Bill Clinton’s excessively public missteps can only hurt the current Clinton presidential campaign.
When he misremembered details of Hillary’s Bosnia sniper incident, she called to rein him in and consequently emasculate him. Breitbart.com reports that he replied with “Yes ma’am,” a characteristically charming response but also one that touches on the dynamics of the Clinton marriage, something voters perhaps do not want to hear about anymore. Every time Bill opens his mouth, he revives the past with all its scandal.
It’s politically harmful to Hillary, who has tried to build a case for her own qualifications and move forward in a campaign centered on change. Bill’s vehement support reinforces the notion of Hillary as a “legacy” seeking admission to the President’s Club. It provides support for right-wing pundits who ramble about the power-hungry Clinton duo, the Bonnie & Clyde of the Democratic Party (their ammunition being mud rather than bullets).

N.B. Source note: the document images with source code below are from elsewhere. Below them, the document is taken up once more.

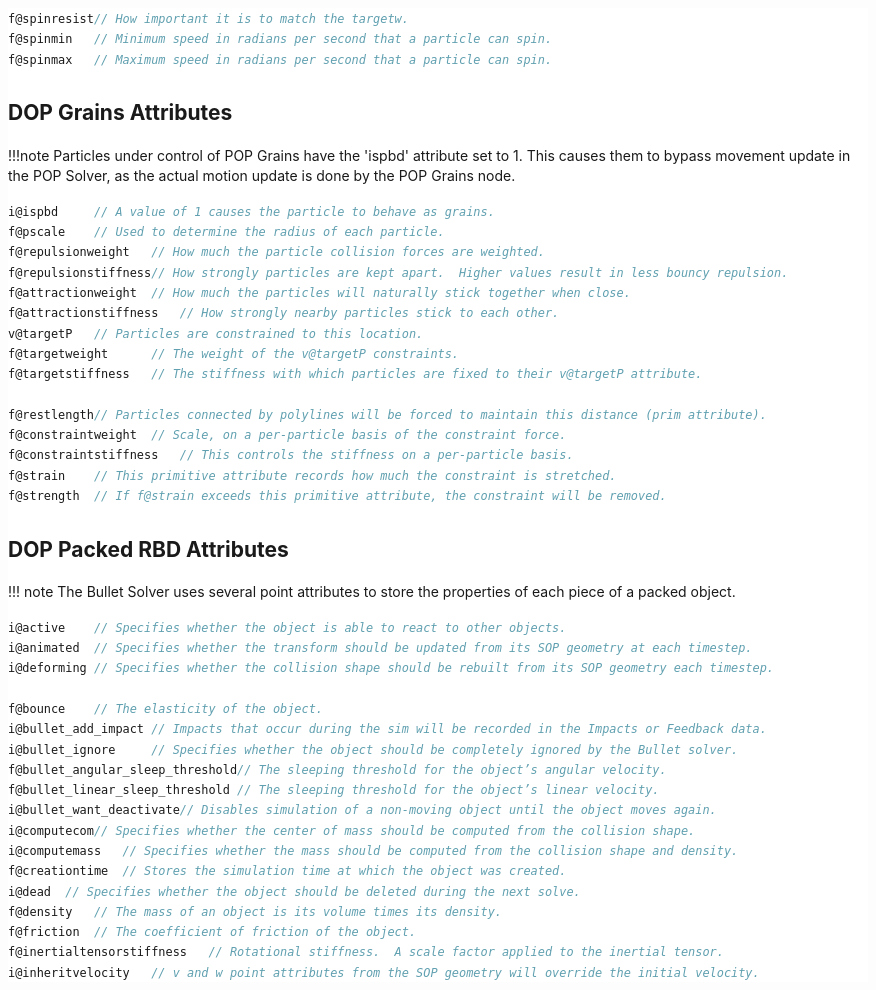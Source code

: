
 ```c
f@spinresist// How important it is to match the targetw.
f@spinmin   // Minimum speed in radians per second that a particle can spin.
f@spinmax   // Maximum speed in radians per second that a particle can spin.
```

## DOP Grains Attributes

!!!note
    Particles under control of POP Grains have the 'ispbd' attribute set to 1. This causes them to bypass movement update in the POP Solver, as the actual motion update is done by the POP Grains node.

```c
i@ispbd     // A value of 1 causes the particle to behave as grains.
f@pscale    // Used to determine the radius of each particle.
f@repulsionweight   // How much the particle collision forces are weighted.
f@repulsionstiffness// How strongly particles are kept apart.  Higher values result in less bouncy repulsion.
f@attractionweight  // How much the particles will naturally stick together when close.
f@attractionstiffness   // How strongly nearby particles stick to each other.
v@targetP   // Particles are constrained to this location.
f@targetweight      // The weight of the v@targetP constraints.
f@targetstiffness   // The stiffness with which particles are fixed to their v@targetP attribute.

f@restlength// Particles connected by polylines will be forced to maintain this distance (prim attribute).
f@constraintweight  // Scale, on a per-particle basis of the constraint force.
f@constraintstiffness   // This controls the stiffness on a per-particle basis.
f@strain    // This primitive attribute records how much the constraint is stretched.
f@strength  // If f@strain exceeds this primitive attribute, the constraint will be removed.
```

## DOP Packed RBD Attributes

!!! note
    The Bullet Solver uses several point attributes to store the properties of each piece of a packed object.

```c
i@active    // Specifies whether the object is able to react to other objects.
i@animated  // Specifies whether the transform should be updated from its SOP geometry at each timestep.
i@deforming // Specifies whether the collision shape should be rebuilt from its SOP geometry each timestep.

f@bounce    // The elasticity of the object.
i@bullet_add_impact // Impacts that occur during the sim will be recorded in the Impacts or Feedback data.
i@bullet_ignore     // Specifies whether the object should be completely ignored by the Bullet solver.
f@bullet_angular_sleep_threshold// The sleeping threshold for the object’s angular velocity.
f@bullet_linear_sleep_threshold // The sleeping threshold for the object’s linear velocity.
i@bullet_want_deactivate// Disables simulation of a non-moving object until the object moves again. 
i@computecom// Specifies whether the center of mass should be computed from the collision shape.
i@computemass   // Specifies whether the mass should be computed from the collision shape and density.
f@creationtime  // Stores the simulation time at which the object was created.
i@dead  // Specifies whether the object should be deleted during the next solve.
f@density   // The mass of an object is its volume times its density.
f@friction  // The coefficient of friction of the object.
f@inertialtensorstiffness   // Rotational stiffness.  A scale factor applied to the inertial tensor. 
i@inheritvelocity   // v and w point attributes from the SOP geometry will override the initial velocity.
```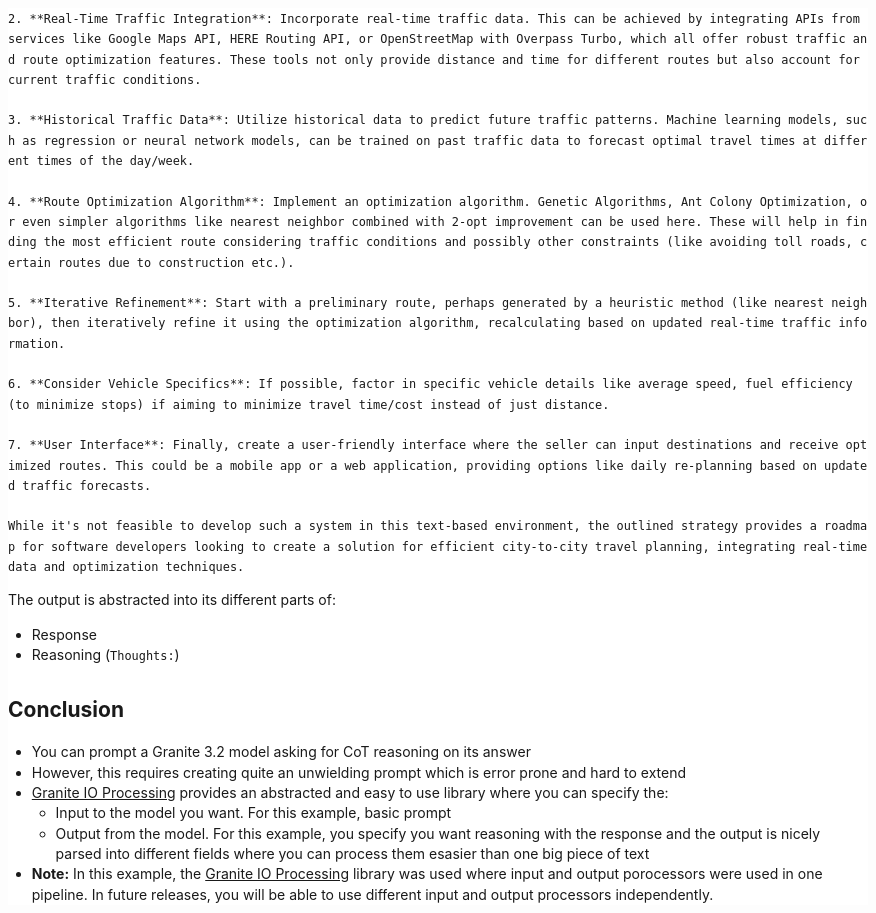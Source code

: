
 ```shell
2. **Real-Time Traffic Integration**: Incorporate real-time traffic data. This can be achieved by integrating APIs from services like Google Maps API, HERE Routing API, or OpenStreetMap with Overpass Turbo, which all offer robust traffic and route optimization features. These tools not only provide distance and time for different routes but also account for current traffic conditions.

3. **Historical Traffic Data**: Utilize historical data to predict future traffic patterns. Machine learning models, such as regression or neural network models, can be trained on past traffic data to forecast optimal travel times at different times of the day/week.

4. **Route Optimization Algorithm**: Implement an optimization algorithm. Genetic Algorithms, Ant Colony Optimization, or even simpler algorithms like nearest neighbor combined with 2-opt improvement can be used here. These will help in finding the most efficient route considering traffic conditions and possibly other constraints (like avoiding toll roads, certain routes due to construction etc.).

5. **Iterative Refinement**: Start with a preliminary route, perhaps generated by a heuristic method (like nearest neighbor), then iteratively refine it using the optimization algorithm, recalculating based on updated real-time traffic information.

6. **Consider Vehicle Specifics**: If possible, factor in specific vehicle details like average speed, fuel efficiency (to minimize stops) if aiming to minimize travel time/cost instead of just distance.

7. **User Interface**: Finally, create a user-friendly interface where the seller can input destinations and receive optimized routes. This could be a mobile app or a web application, providing options like daily re-planning based on updated traffic forecasts.

While it's not feasible to develop such a system in this text-based environment, the outlined strategy provides a roadmap for software developers looking to create a solution for efficient city-to-city travel planning, integrating real-time data and optimization techniques.
```

The output is abstracted into its different parts of:
- Response
- Reasoning (`Thoughts:`)

## Conclusion

- You can prompt a Granite 3.2 model asking for CoT reasoning on its answer
- However, this requires creating quite an unwielding prompt which is error prone and hard to extend
- [Granite IO Processing](https://github.com/ibm-granite/granite-io) provides an abstracted and easy to use library where you can specify the:
  - Input to the model you want. For this example, basic prompt
  - Output from the model. For this example, you specify you want reasoning with the response and the output is nicely parsed into different fields where you can process them esasier than one big piece of text
- **Note:** In this example, the [Granite IO Processing](https://github.com/ibm-granite/granite-io) library was used where input and output porocessors were used in one pipeline. In future releases, you will be able to use different input and output processors independently.

 
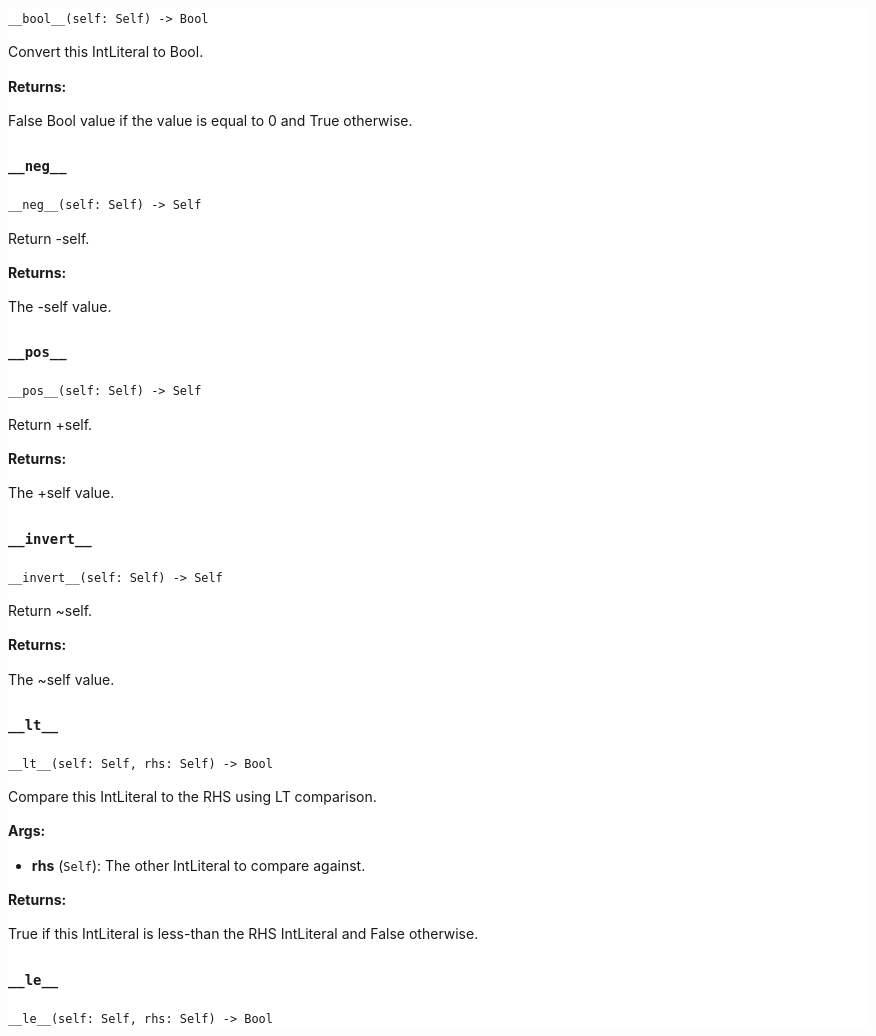 `__bool__(self: Self) -> Bool`

Convert this IntLiteral to Bool.

**Returns:**

False Bool value if the value is equal to 0 and True otherwise.

### `__neg__`[​](https://docs.modular.com/mojo/stdlib/builtin/int_literal#__neg__ "Direct link to __neg__")

`__neg__(self: Self) -> Self`

Return -self.

**Returns:**

The -self value.

### `__pos__`[​](https://docs.modular.com/mojo/stdlib/builtin/int_literal#__pos__ "Direct link to __pos__")

`__pos__(self: Self) -> Self`

Return +self.

**Returns:**

The +self value.

### `__invert__`[​](https://docs.modular.com/mojo/stdlib/builtin/int_literal#__invert__ "Direct link to __invert__")

`__invert__(self: Self) -> Self`

Return ~self.

**Returns:**

The ~self value.

### `__lt__`[​](https://docs.modular.com/mojo/stdlib/builtin/int_literal#__lt__ "Direct link to __lt__")

`__lt__(self: Self, rhs: Self) -> Bool`

Compare this IntLiteral to the RHS using LT comparison.

**Args:**

- ​**rhs** (`Self`): The other IntLiteral to compare against.

**Returns:**

True if this IntLiteral is less-than the RHS IntLiteral and False otherwise.

### `__le__`[​](https://docs.modular.com/mojo/stdlib/builtin/int_literal#__le__ "Direct link to __le__")

`__le__(self: Self, rhs: Self) -> Bool`
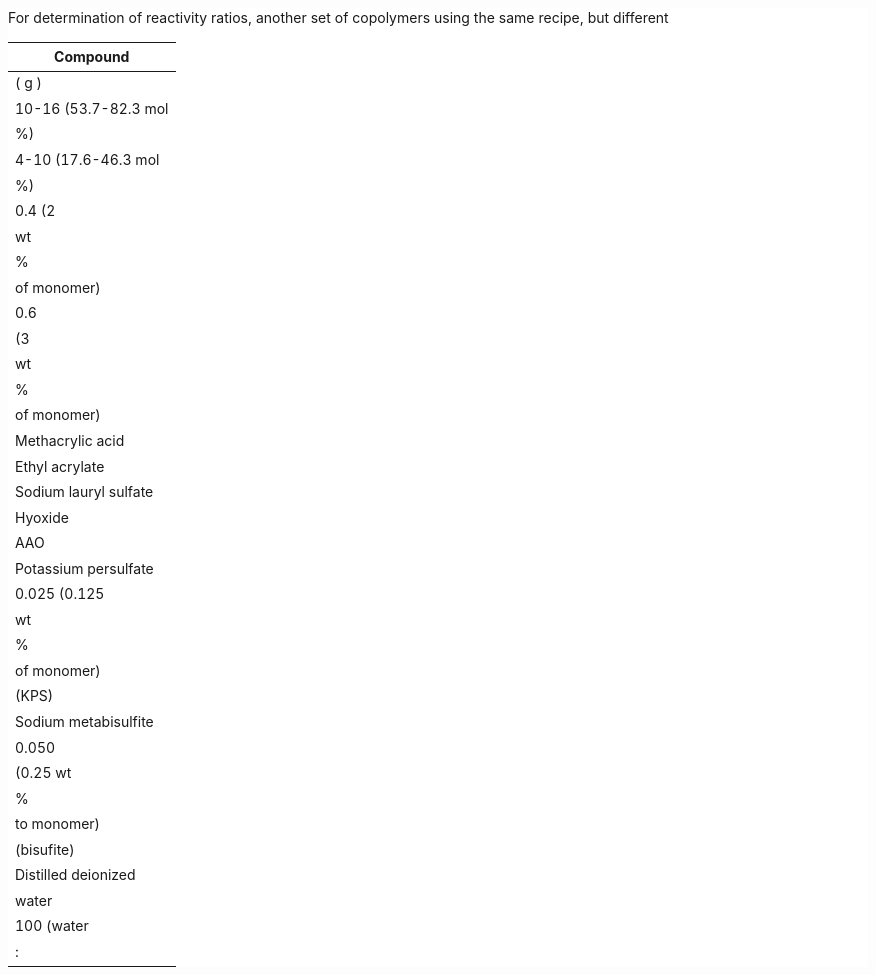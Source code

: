 For determination of reactivity ratios, another set of copolymers using the same recipe, but different 

| Compound              |
|-----------------------|
| ( g )                 |
| 10-16 (53.7-82.3 mol  |
| %)                    |
| 4-10 (17.6-46.3 mol   |
| %)                    |
| 0.4 (2                |
| wt                    |
| %                     |
| of monomer)           |
| 0.6                   |
| (3                    |
| wt                    |
| %                     |
| of monomer)           |
| Methacrylic acid      |
| Ethyl acrylate        |
| Sodium lauryl sulfate |
| Hyoxide               |
| AAO                   |
| Potassium persulfate  |
| 0.025 (0.125          |
| wt                    |
| %                     |
| of monomer)           |
| (KPS)                 |
| Sodium metabisulfite  |
| 0.050                 |
| (0.25 wt              |
| %                     |
| to monomer)           |
| (bisufite)            |
| Distilled deionized   |
| water                 |
| 100 (water            |
| :                     |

But at the end of the day it’s simply not the appropriate behavior for a former president.
Such controversial behavior should be reserved for pundits, celebrities and James Carville. As much as Bill loves the fight inherent in campaigns, he had his time on the stump and it’s best he let things be. If he’s going to speak, let him address important issues as a sober statesman, not an incendiary political operative. He’s not a hired gun out on a political hit-job, he’s the 42nd president of the United States of America with a record of service to his country that will soon be overshadowed.
He’s trading in his gravitas and legacy in the hopes that his wife might ascend to power. It’s a lose-lose situation: Either she loses and Bill Clinton goes out as little more than an ornery spokesman for his wife, or she wins and the bitter brand of politics continues for at least four more years.
Whitten Maher is a sophomore SMAD and political science major.